On the heels of Britain and the European Union’s agreement to a transition period that would see Britain essentially remain a non-voting EU member for 21 months until the end of 2020, creative agency Superimpose Studio has launched a series of anti-Brexit billboards across the UK. Called ‘Swindled’, the campaign compares the results of the 2016 referendum to a disappointing burger.
The studio was originally contacted by Best for Britain - an anti-Brexit campaign group founded by British-Guyanese business owner, Gina Miller - to come up with ideas for a campaign that rallied against Brexit. When nothing came of it, the studio made the decision to take matters into their own hands and began work on ‘Swindled’.
"I was in a room with the country's most critical and creative minds, discussing a campaign to galvanise the British public to take action,” Superimpose Studio's co-founder and creative director Ollie Olanipekun tells Dezeen. “Even Leave voters feel as if they've been cheated and promised things that will never materialise. The idea of ordering a burger and not receiving what was expected is a feeling that everyone can relate to.”

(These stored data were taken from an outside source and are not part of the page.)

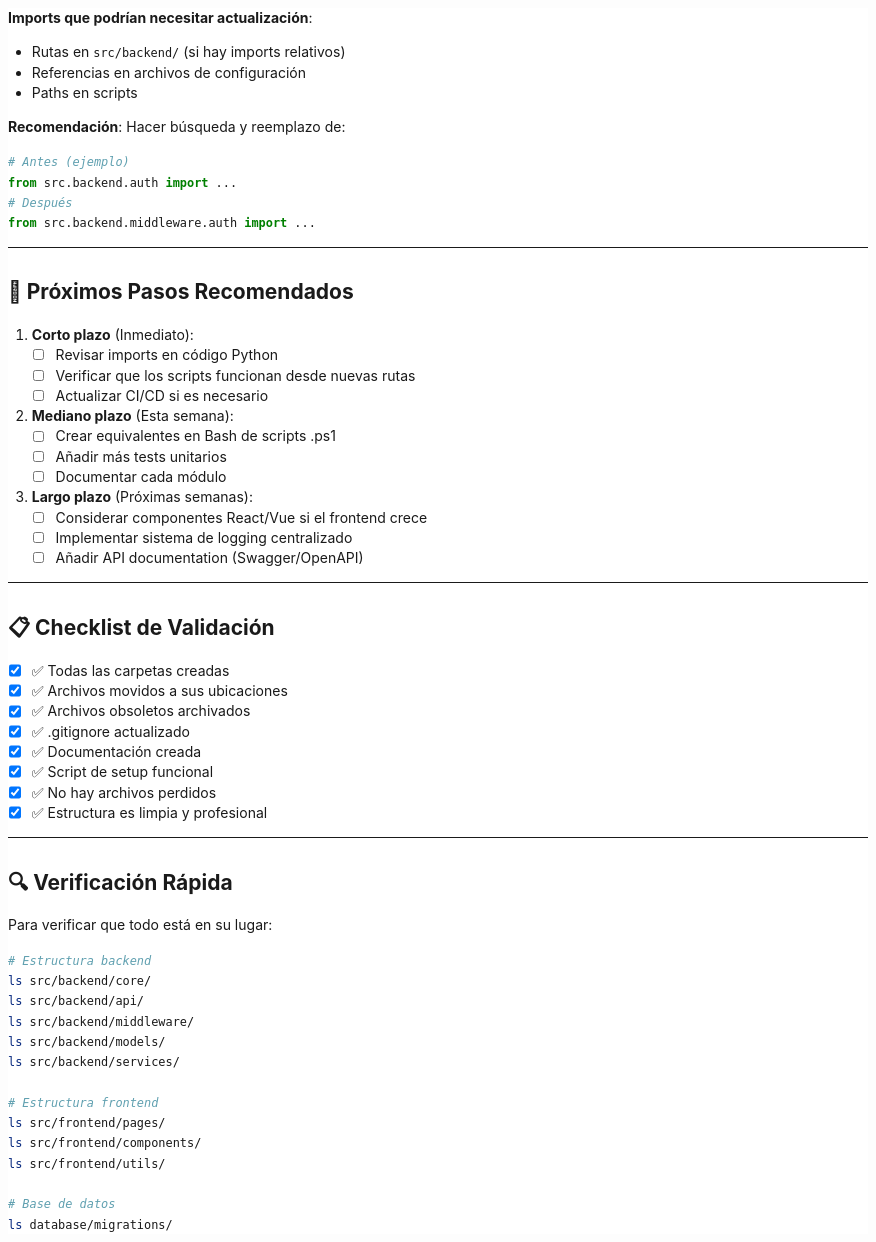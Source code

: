 **Imports que podrían necesitar actualización**:
- Rutas en `src/backend/` (si hay imports relativos)
- Referencias en archivos de configuración
- Paths en scripts

**Recomendación**: Hacer búsqueda y reemplazo de:
```python
# Antes (ejemplo)
from src.backend.auth import ...
# Después
from src.backend.middleware.auth import ...
```

---

## 🚀 Próximos Pasos Recomendados

1. **Corto plazo** (Inmediato):
   - [ ] Revisar imports en código Python
   - [ ] Verificar que los scripts funcionan desde nuevas rutas
   - [ ] Actualizar CI/CD si es necesario

2. **Mediano plazo** (Esta semana):
   - [ ] Crear equivalentes en Bash de scripts .ps1
   - [ ] Añadir más tests unitarios
   - [ ] Documentar cada módulo

3. **Largo plazo** (Próximas semanas):
   - [ ] Considerar componentes React/Vue si el frontend crece
   - [ ] Implementar sistema de logging centralizado
   - [ ] Añadir API documentation (Swagger/OpenAPI)

---

## 📋 Checklist de Validación

- [x] ✅ Todas las carpetas creadas
- [x] ✅ Archivos movidos a sus ubicaciones
- [x] ✅ Archivos obsoletos archivados
- [x] ✅ .gitignore actualizado
- [x] ✅ Documentación creada
- [x] ✅ Script de setup funcional
- [x] ✅ No hay archivos perdidos
- [x] ✅ Estructura es limpia y profesional

---

## 🔍 Verificación Rápida

Para verificar que todo está en su lugar:

```bash
# Estructura backend
ls src/backend/core/
ls src/backend/api/
ls src/backend/middleware/
ls src/backend/models/
ls src/backend/services/

# Estructura frontend
ls src/frontend/pages/
ls src/frontend/components/
ls src/frontend/utils/

# Base de datos
ls database/migrations/
```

This is certainly not the first time artists have been compelled to use their talent to draw the public’s attention to important issues. Famed graphic designer, Edel Rodriguez, is internationally recognised for his multiple illustrated covers of Time Magazine that irreverently depict US President Donald Trump and he has encouraged people across the United States to make use of them when speaking out about the Trump administration’s policy.
Other examples include New York designer Nikolas Bentel, whose collection of unique mirrored protest signs were used in the Dakota Access Pipeline (DAPL) protests, and French photographer and street artist, Philippe Echaroux, whose photographic projection project drew the public’s attention to the rapid deforestation of the Amazon rainforest. Closer to home, 2016 saw members of the Rhodes Must Fall movement erect a public art structure that resembled a corrugated iron shack to demonstrate the reality faced by students overlooked by the University of Cape Town’s housing policy.

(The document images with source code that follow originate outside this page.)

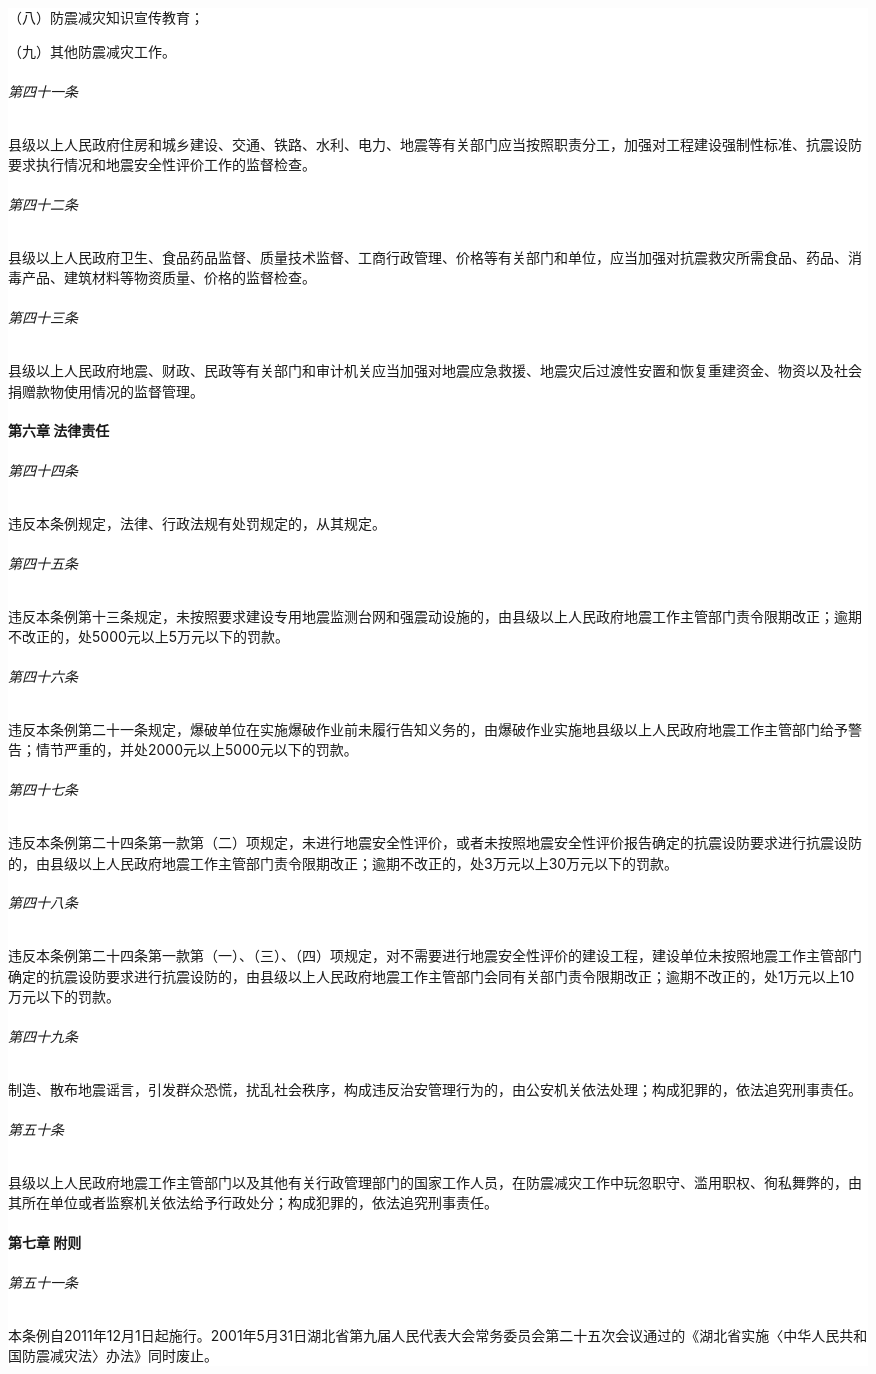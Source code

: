 （八）防震减灾知识宣传教育；

（九）其他防震减灾工作。

###### 第四十一条

县级以上人民政府住房和城乡建设、交通、铁路、水利、电力、地震等有关部门应当按照职责分工，加强对工程建设强制性标准、抗震设防要求执行情况和地震安全性评价工作的监督检查。

###### 第四十二条

县级以上人民政府卫生、食品药品监督、质量技术监督、工商行政管理、价格等有关部门和单位，应当加强对抗震救灾所需食品、药品、消毒产品、建筑材料等物资质量、价格的监督检查。

###### 第四十三条

县级以上人民政府地震、财政、民政等有关部门和审计机关应当加强对地震应急救援、地震灾后过渡性安置和恢复重建资金、物资以及社会捐赠款物使用情况的监督管理。

#### 第六章 法律责任

###### 第四十四条

违反本条例规定，法律、行政法规有处罚规定的，从其规定。

###### 第四十五条

违反本条例第十三条规定，未按照要求建设专用地震监测台网和强震动设施的，由县级以上人民政府地震工作主管部门责令限期改正；逾期不改正的，处5000元以上5万元以下的罚款。

###### 第四十六条

违反本条例第二十一条规定，爆破单位在实施爆破作业前未履行告知义务的，由爆破作业实施地县级以上人民政府地震工作主管部门给予警告；情节严重的，并处2000元以上5000元以下的罚款。

###### 第四十七条

违反本条例第二十四条第一款第（二）项规定，未进行地震安全性评价，或者未按照地震安全性评价报告确定的抗震设防要求进行抗震设防的，由县级以上人民政府地震工作主管部门责令限期改正；逾期不改正的，处3万元以上30万元以下的罚款。

###### 第四十八条

违反本条例第二十四条第一款第（一）、（三）、（四）项规定，对不需要进行地震安全性评价的建设工程，建设单位未按照地震工作主管部门确定的抗震设防要求进行抗震设防的，由县级以上人民政府地震工作主管部门会同有关部门责令限期改正；逾期不改正的，处1万元以上10万元以下的罚款。

###### 第四十九条

制造、散布地震谣言，引发群众恐慌，扰乱社会秩序，构成违反治安管理行为的，由公安机关依法处理；构成犯罪的，依法追究刑事责任。

###### 第五十条

县级以上人民政府地震工作主管部门以及其他有关行政管理部门的国家工作人员，在防震减灾工作中玩忽职守、滥用职权、徇私舞弊的，由其所在单位或者监察机关依法给予行政处分；构成犯罪的，依法追究刑事责任。

#### 第七章 附则

###### 第五十一条

本条例自2011年12月1日起施行。2001年5月31日湖北省第九届人民代表大会常务委员会第二十五次会议通过的《湖北省实施〈中华人民共和国防震减灾法〉办法》同时废止。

Set against a bright yellow background, two images of burgers can be seen on Superimpose Studio's campaign poster. One is the perfectly styled, mouth-watering burger image we’re used to seeing on the menus of fast-food chains; the other, a flat, unappetising sandwich - not unlike the type of grub you usually end up receiving when placing an order at franchised burger joint. A call to action is visible below the imagery in smaller font, telling readers "It's not too late to fix Brexit."
The colours seen on the billboards were chosen less for their aesthetic qualities and more for their historical usage in road warning signs, important because of the campaign billboards' placement near motorways.
A metaphorical depiction of ‘promise versus reality’, the ‘Swindled’ campaign is also supported by a website - swindled.info - which calls on readers to write to their MP and post using the hashtag #swindled. “We want to give people very simple steps on how they can get their voices to be heard,” says Olanipekun.